How they have agedBill's Briefs Thursday, October 13th, 2016
Social Chaos: Bill's Briefs
Here in Portland, my home town, things don’t change very much so it is easy to feel we don’t either. It is therefore strange when I see seniors the age of my classmates, but I don’t recognize any of them. More puzzling, why does no one recognize me? Even with an added pound or two and my forehead receding a tad or three, I am clearly me.
Sadly, one familiar name was in the newspaper, you know which section, but the photo seemed to be of someone else. Like the majority of LGBTers, I feel appearance is important; superficial as that may be. I expected my high school heroes to look slightly older as opposed to my unchanging youthfulness. I had thoughts of meeting and reminiscing with them. But now, maybe I don’t want to see them. More importantly, I don’t want them to see me.
I think of how my cell phone camera distorts my face. I look fine if I hold it away, but then I can’t hear. Is there no end to it? People once departed to other realms across mountains, prairies and oceans and kept in touch through letters. Decades passed yet memories kept friends and family forever unchanged. Denying reality perhaps, but to what harm?

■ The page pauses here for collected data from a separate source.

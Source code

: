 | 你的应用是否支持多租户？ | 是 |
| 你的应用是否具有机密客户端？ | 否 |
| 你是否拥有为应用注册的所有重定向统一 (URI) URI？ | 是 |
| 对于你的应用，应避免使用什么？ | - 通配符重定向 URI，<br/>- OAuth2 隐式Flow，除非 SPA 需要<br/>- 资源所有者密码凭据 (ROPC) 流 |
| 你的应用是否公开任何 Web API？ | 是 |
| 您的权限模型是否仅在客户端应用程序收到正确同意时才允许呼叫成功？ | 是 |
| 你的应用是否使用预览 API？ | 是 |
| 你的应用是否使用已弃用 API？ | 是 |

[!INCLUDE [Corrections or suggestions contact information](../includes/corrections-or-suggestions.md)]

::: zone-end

We pretend that since the old movie stars magically look the same, so must we. Of course limits are reached when you have to tell people you are the one in the mantle photo. A carefully chosen photographic update is in order.
Recently, with the assistance of a pink sunrise and a fortuitous, heavy morning haze, a photo had me looking not a day over 39. It also had me with a flag pole sticking out of my head and a tree branch shooting out of an ear. Otherwise, in a flash, I’d have had it at the top of this column.

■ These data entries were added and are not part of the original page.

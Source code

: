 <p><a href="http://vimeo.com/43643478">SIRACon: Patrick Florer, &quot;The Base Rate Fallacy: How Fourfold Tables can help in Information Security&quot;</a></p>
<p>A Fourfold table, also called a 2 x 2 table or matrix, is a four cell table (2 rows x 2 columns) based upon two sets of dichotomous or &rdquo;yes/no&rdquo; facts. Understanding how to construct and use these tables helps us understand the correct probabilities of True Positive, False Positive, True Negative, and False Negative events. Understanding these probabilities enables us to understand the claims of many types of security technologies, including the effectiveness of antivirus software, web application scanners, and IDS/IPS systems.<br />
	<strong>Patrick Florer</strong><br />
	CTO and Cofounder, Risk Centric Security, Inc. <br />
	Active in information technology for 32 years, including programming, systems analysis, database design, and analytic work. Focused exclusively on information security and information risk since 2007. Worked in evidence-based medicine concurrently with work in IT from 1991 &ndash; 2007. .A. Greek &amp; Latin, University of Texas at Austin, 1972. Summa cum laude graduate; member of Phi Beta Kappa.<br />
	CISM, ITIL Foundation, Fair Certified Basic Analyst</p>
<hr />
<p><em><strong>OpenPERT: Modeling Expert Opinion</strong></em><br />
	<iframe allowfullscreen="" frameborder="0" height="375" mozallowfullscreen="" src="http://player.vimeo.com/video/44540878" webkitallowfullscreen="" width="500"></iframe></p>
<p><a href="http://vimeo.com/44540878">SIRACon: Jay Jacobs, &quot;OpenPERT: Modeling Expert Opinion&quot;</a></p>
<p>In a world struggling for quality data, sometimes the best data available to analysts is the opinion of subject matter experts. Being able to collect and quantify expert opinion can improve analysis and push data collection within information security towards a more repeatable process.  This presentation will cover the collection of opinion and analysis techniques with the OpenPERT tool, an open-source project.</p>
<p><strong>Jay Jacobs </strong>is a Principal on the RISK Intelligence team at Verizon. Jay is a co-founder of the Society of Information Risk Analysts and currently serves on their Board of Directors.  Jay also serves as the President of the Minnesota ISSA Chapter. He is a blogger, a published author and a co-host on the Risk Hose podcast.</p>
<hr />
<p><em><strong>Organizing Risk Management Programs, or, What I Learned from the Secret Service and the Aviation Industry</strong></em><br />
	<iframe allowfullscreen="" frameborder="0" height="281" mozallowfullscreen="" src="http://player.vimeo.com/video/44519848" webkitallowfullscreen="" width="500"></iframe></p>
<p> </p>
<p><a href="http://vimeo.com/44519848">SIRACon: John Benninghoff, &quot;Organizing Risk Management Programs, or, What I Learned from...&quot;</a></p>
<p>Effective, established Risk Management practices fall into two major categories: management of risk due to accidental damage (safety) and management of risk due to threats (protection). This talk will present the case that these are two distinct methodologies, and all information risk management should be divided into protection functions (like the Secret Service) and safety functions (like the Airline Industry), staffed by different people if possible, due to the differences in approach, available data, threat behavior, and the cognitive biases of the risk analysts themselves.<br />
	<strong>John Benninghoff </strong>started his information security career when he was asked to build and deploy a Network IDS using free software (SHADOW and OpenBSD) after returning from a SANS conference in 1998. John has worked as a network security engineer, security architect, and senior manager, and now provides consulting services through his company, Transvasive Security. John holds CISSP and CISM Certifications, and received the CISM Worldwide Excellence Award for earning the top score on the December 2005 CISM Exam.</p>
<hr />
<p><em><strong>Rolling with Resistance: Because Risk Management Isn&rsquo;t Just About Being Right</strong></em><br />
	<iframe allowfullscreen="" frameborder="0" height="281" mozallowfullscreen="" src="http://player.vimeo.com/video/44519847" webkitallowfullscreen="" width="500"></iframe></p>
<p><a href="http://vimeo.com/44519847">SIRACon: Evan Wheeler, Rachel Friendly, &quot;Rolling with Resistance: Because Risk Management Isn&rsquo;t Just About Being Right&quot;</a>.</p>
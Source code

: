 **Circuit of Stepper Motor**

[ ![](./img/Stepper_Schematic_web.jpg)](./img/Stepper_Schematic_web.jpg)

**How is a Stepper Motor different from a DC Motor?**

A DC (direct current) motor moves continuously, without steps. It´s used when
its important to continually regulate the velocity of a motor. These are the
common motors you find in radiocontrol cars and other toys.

The starving Chinese children
At a recent lunch some kid, about 50, failed to understand my comment about the sad unfortunates in the title. We seniors can only tut tut at his mother’s educational omission. We may admit to ignorance concerning modern phones, apps and what-ever “the cloud” is, but we can certainly reveal who knows what evil lurks in the hearts of men. The point of all this is October is LGBT History Month (A title to send the younger crowd fleeing).

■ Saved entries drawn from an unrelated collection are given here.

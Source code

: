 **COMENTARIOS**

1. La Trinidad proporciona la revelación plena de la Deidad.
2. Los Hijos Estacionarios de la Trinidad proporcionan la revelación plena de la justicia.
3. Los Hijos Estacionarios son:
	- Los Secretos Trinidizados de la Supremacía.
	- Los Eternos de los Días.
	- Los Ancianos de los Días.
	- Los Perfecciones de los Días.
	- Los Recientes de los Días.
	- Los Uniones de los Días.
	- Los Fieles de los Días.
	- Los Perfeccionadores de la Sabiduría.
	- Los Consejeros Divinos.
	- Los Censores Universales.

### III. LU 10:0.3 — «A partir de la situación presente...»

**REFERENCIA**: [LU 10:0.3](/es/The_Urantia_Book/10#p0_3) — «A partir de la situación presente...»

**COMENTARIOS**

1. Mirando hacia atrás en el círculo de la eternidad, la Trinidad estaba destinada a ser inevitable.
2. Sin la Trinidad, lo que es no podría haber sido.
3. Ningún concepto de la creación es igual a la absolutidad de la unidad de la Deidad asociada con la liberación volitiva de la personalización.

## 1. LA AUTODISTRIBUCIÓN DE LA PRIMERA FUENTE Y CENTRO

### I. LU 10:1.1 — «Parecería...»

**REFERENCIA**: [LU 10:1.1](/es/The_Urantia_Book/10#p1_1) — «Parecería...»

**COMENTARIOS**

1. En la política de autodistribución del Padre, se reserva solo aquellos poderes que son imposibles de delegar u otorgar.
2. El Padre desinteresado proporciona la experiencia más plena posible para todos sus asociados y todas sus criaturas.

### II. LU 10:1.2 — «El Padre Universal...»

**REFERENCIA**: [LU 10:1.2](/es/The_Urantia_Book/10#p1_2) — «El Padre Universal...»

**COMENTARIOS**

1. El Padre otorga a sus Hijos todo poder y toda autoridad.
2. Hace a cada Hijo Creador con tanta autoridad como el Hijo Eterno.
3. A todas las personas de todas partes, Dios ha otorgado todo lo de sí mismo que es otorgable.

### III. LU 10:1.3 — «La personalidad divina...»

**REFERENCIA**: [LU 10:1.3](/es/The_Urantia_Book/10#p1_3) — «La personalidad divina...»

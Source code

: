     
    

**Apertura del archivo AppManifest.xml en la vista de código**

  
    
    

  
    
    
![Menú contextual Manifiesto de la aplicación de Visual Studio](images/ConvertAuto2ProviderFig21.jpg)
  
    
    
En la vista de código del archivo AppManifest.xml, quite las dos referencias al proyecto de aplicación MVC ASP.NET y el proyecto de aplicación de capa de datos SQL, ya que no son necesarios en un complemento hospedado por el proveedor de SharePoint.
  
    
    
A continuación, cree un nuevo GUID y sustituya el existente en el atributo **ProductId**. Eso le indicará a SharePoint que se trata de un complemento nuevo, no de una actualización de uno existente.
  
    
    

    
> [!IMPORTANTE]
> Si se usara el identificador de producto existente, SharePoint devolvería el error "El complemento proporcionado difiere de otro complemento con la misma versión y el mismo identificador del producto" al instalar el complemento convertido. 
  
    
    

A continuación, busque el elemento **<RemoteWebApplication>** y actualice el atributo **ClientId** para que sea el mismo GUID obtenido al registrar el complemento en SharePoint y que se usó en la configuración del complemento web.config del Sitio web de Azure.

There is a huge diversion of knowledge between generations which should be minimized. Few of us paid much attention to the trials and tribulations of the dust bowl and depression era although our parents’ lives were deeply affected. We listened politely, but soon returned to getting our DA just right.
Unfortunately this attitude prevails with the younger LGBT generation most of whom know no more of the Mattachine Society or the Daughters of Bilitis than they do of a hullabaloo or the Kingston Trio. When confronted with our stories, too often their reaction, usually unspoken, is, “Yeah yeah. We heard all about the raids and the plague. So what else is new?”
Perhaps too much time has been spent on “how we suffered” and we should stress the wonderful groundbreaking steps with which we achieved our current situation.
During LGBT History Month, try to communicate with the LGBT youth. Rejoice with them in our progress while reminding them that the long way to go can’t be reached by letting someone else do it.
With all the world’s problems worthy of their concern and support, they shouldn’t forget their own. Back to the children: There are many ways one may starve; there are many ways one may feed.